Top players and teams are well remunerated. Forbes reported that the “average starting North America League of Legends Championship Series (NA LCS) player salary is now over US$320,000, with over 70% of the players performing on multi-year contracts”. An article in Business Insider in 2018 reveals that top teams such as Evil Geniuses earn more than US$10m a year in revenue. This is almost the same budget as a top second division team from La Liga, in Spain.
The recent Fortnite world cup had a total prize pool of US$33m and, as we have heard, the top winners took away several million each. Even players who ranked as lowly as 65-108 took away US$50,000 for their pains.
When it comes to training for competition, you could be forgiven for thinking that esports players are not like traditional athletes, building strength and endurance over long hours in the gym or pounding the streets. But, as the growth in prize money means the potential rewards for success grow ever larger, a new generation of esports professionals is finding that fitness aids concentration. Some of the more successful teams are even drafting in coaches from other sports.
I have connected with several teams and, even in those with low budgets, they are aware of the importance of their physical and mental well-being through nutrition and exercise to perform better in games.

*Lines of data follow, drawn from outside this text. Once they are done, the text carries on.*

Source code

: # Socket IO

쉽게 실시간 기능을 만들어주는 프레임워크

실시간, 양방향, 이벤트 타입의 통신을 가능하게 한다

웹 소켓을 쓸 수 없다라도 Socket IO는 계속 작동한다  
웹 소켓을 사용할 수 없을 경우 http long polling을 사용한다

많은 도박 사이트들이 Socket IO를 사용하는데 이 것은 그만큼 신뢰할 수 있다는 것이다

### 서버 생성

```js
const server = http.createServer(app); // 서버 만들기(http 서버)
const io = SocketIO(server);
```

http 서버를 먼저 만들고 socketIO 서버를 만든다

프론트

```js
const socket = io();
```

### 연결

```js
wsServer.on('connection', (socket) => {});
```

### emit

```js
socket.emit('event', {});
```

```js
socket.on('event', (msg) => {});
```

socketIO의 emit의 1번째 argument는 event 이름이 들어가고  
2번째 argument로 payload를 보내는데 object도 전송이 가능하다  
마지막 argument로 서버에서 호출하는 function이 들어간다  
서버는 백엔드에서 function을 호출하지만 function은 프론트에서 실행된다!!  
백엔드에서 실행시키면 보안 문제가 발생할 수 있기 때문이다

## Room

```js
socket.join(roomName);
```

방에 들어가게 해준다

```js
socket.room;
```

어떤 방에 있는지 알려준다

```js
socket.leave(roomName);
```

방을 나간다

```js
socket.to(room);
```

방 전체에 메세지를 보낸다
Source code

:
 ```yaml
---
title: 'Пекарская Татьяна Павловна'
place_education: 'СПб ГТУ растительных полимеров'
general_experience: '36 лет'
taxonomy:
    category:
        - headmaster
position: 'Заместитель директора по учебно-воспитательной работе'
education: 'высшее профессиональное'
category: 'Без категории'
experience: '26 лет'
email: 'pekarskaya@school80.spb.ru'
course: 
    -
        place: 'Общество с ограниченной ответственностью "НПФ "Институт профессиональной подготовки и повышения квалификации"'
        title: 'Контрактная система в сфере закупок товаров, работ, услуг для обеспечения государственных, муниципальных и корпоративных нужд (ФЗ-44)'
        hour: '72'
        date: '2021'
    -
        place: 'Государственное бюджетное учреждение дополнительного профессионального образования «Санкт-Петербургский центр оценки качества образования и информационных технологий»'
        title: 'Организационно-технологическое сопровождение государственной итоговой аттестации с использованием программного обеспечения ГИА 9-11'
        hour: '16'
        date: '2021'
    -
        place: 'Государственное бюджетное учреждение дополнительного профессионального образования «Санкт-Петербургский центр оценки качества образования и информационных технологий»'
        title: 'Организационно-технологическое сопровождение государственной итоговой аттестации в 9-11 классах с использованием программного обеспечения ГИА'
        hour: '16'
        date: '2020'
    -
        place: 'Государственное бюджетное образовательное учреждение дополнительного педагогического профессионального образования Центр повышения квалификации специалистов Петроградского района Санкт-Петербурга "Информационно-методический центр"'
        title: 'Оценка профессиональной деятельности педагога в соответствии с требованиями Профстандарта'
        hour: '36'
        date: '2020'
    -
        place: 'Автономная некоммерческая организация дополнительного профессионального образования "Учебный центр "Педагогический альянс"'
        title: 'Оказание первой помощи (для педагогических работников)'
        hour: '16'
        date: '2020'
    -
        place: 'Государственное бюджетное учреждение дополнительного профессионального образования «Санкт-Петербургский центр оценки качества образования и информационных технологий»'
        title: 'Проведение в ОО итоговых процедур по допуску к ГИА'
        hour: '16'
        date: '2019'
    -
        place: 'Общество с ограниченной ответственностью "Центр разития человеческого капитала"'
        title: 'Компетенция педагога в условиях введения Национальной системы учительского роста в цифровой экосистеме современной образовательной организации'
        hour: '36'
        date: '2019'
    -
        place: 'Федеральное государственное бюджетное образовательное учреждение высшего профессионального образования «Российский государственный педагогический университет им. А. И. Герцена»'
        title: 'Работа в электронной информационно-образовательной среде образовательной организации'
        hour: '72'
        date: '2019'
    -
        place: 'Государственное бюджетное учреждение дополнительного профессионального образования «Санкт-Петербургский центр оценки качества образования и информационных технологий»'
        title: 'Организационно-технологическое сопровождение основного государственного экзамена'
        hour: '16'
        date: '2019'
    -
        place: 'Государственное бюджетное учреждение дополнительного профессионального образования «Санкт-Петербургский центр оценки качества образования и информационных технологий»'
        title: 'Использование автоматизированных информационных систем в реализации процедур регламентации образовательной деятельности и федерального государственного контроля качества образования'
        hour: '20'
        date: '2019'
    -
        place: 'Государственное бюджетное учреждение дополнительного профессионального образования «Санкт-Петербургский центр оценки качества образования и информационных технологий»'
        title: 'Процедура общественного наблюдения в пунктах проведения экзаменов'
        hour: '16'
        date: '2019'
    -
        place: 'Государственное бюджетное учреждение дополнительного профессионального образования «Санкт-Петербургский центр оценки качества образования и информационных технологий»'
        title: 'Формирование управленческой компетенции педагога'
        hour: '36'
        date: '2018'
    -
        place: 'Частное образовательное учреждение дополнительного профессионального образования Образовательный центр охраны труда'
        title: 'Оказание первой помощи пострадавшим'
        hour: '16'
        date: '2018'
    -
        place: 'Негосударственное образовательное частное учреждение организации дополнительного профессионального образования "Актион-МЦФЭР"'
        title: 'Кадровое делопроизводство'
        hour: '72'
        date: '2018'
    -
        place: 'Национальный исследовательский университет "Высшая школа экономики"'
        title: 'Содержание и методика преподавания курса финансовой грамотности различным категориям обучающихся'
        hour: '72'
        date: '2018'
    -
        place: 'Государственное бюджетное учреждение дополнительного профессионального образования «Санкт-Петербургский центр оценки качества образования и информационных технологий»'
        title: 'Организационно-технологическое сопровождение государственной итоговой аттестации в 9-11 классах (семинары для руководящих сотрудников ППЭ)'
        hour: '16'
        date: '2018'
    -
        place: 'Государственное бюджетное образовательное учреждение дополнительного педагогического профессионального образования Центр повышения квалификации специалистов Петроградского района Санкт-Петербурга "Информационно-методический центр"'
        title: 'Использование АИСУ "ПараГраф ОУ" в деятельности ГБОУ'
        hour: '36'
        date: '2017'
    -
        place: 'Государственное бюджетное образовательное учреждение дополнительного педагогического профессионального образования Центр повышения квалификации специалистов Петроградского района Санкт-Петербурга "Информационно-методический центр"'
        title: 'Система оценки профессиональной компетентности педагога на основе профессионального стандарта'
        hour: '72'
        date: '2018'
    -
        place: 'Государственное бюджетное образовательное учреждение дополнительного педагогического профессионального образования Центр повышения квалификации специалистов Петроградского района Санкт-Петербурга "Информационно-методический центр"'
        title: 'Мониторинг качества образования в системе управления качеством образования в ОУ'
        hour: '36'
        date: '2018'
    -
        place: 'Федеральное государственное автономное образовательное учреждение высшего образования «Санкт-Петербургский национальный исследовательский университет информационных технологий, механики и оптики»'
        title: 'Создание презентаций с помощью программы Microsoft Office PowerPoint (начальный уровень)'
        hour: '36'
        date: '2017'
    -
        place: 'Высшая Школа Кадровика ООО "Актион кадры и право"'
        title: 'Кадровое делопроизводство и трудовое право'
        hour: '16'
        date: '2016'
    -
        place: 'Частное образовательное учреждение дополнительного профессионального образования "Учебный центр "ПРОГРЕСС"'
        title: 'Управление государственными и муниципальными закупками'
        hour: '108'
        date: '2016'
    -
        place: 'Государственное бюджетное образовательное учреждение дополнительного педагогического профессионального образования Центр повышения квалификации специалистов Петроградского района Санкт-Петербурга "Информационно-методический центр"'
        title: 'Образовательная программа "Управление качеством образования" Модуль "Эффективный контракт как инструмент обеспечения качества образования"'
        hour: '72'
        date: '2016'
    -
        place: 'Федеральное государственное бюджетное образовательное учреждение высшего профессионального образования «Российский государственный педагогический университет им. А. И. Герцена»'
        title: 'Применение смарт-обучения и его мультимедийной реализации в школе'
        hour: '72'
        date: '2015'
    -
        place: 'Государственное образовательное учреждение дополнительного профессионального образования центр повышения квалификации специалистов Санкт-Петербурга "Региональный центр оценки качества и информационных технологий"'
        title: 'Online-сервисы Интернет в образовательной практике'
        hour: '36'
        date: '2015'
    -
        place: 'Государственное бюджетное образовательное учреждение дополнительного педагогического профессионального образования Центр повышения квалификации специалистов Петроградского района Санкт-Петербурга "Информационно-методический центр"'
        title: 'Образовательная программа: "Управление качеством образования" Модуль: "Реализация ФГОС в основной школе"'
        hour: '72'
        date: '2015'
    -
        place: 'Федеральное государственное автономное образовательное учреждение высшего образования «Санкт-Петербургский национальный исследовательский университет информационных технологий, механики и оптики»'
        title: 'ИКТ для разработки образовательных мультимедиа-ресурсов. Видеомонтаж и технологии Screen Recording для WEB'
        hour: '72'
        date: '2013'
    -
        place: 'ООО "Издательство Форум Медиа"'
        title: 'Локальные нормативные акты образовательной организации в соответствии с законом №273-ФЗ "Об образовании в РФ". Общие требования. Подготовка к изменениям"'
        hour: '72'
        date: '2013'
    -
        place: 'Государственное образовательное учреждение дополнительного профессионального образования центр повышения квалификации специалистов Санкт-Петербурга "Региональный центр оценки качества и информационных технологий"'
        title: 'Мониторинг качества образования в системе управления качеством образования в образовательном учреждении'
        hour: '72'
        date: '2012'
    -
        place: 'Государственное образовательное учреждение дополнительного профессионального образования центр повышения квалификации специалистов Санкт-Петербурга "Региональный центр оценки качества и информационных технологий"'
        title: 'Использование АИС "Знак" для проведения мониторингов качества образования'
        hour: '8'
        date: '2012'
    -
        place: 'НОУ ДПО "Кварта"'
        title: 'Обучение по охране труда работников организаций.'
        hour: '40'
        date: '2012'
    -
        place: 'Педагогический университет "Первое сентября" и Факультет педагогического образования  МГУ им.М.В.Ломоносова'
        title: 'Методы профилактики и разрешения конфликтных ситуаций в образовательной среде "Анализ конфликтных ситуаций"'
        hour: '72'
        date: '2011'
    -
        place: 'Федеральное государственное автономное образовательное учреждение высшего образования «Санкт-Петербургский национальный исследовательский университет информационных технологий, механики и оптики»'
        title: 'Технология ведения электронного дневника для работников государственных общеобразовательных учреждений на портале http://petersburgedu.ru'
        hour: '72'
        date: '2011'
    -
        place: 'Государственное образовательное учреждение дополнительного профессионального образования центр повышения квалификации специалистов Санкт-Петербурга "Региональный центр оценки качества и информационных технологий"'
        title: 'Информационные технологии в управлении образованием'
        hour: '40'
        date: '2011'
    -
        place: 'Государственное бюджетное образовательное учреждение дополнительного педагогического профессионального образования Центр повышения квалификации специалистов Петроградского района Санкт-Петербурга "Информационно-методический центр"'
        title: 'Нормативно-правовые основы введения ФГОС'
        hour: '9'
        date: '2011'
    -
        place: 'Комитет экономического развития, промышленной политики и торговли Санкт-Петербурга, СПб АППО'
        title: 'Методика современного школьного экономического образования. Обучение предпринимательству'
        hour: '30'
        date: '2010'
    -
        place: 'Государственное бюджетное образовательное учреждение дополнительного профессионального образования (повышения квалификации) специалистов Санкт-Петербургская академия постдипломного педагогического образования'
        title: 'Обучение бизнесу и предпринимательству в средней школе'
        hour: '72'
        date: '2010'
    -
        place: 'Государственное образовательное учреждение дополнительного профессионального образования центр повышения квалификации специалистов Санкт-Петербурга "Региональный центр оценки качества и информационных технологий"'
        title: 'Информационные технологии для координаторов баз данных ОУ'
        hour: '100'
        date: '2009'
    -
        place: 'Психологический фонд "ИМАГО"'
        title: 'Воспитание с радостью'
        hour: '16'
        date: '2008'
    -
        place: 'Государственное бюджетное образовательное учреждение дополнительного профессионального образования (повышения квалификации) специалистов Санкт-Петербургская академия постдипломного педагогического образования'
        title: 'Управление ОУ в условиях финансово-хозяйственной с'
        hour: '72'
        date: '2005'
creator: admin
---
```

Esports look to be here to stay, but the degree of success will depend on a variety of factors, including general entertainment trends, industry governance and the possibility of government censorship in certain regions. To help the various players in the market understand consumers better and react proactively to changes in the business environment, it is essential to highlight the critical value of esports data – something that I have been researching for some time.
The huge and rapid growth of esports – and the massive revenues this promises – are thought by many industry insiders to be indicative of a bubble. Commenting on headlines which implied that gaming tournaments were “bigger than the Superbowl”, Sebastian Park, vice-president of esports with the Houston Rockets (which owns a majority stake in professional League of Legends team Clutch Gaming) said recently: “When I read a lot of these papers, I don’t know where they derive 50% of those numbers”.
For the health of the industry, it’s critical to be able to establish how different esports industry stakeholders are collecting data and information from the fans to understand their behaviour and consumer trends. There has been speculation that Nielsen, which has been collecting data on TV viewing since the 1950s, is working on a solution. This could be the next big step in establishing esports credibility.